Dataset entries:
=-=-=
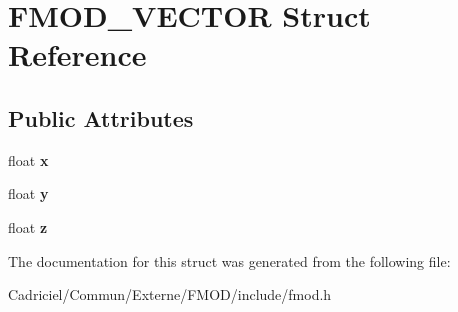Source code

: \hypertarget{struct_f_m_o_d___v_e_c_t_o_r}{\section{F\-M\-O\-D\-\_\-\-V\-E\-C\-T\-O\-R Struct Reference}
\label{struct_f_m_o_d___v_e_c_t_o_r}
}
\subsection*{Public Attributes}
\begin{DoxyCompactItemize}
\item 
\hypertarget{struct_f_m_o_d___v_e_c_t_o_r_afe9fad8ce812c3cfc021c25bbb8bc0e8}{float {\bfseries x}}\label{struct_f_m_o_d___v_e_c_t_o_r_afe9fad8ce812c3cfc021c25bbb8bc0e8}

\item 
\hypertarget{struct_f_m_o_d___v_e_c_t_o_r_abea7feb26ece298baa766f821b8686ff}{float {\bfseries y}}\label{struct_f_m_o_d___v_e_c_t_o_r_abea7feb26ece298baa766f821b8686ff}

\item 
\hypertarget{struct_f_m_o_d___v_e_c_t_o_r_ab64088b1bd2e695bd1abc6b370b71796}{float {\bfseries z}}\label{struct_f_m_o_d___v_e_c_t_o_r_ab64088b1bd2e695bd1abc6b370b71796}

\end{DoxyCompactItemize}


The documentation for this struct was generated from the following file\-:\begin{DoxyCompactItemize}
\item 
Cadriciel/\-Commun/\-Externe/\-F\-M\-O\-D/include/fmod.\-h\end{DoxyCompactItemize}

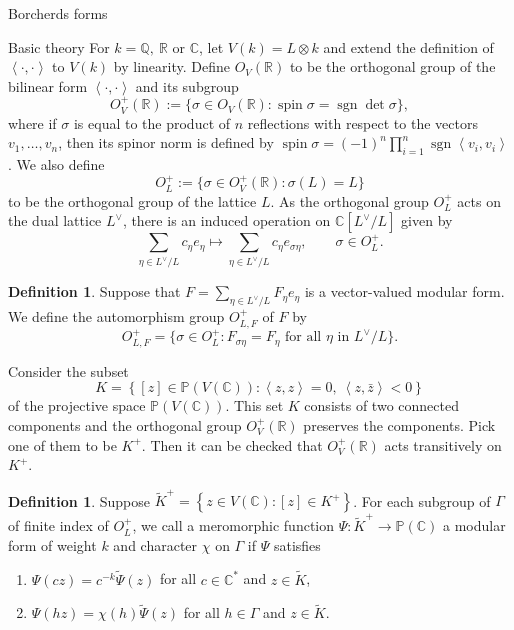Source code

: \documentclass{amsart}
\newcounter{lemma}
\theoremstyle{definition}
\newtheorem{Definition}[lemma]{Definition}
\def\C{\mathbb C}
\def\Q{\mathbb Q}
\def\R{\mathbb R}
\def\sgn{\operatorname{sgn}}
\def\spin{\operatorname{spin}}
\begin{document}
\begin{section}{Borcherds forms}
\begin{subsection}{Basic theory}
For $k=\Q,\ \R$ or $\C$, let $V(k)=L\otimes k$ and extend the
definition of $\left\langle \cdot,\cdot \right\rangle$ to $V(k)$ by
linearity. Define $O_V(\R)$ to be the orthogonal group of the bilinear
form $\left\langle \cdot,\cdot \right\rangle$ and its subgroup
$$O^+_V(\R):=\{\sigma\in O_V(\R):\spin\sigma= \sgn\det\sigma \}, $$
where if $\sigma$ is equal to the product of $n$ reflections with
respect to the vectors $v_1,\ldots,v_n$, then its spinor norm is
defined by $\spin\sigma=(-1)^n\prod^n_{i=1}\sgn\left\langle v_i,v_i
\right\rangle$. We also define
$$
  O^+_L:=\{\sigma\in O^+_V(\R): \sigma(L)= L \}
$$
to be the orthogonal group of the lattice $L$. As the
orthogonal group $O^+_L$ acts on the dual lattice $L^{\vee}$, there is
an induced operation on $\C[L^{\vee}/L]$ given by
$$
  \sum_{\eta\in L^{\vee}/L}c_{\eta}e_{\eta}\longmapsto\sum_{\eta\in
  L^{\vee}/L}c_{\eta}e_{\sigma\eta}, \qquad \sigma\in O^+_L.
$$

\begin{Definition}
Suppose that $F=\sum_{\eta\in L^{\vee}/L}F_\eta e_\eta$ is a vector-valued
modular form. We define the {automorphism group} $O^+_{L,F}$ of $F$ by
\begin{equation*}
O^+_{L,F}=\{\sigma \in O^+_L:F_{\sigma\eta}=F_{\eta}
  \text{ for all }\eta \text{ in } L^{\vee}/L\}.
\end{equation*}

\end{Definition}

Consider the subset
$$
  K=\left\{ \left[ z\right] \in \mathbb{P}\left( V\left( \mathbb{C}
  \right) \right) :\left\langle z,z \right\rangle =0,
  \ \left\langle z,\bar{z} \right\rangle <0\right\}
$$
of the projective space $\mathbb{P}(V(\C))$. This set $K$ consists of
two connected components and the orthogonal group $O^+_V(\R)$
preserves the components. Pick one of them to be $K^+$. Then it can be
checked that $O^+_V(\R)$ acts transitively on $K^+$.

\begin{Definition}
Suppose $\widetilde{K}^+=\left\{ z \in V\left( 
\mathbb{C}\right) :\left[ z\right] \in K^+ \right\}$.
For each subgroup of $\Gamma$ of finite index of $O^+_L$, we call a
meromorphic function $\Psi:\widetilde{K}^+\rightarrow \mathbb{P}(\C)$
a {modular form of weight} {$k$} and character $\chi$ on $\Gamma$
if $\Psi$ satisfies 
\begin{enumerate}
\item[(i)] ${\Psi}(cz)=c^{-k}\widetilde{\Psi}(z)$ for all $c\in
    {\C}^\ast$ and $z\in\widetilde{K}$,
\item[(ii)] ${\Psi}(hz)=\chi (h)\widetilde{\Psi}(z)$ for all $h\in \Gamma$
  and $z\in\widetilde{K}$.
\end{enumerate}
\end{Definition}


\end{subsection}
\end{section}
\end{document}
=-=-=
● INSTRUCTIONS FOR THE TASK:
Go through the entries and return each line where the word "operatorname" occurs.

● WRITTEN ANSWER:
\def\sgn{\operatorname{sgn}}
\def\spin{\operatorname{spin}}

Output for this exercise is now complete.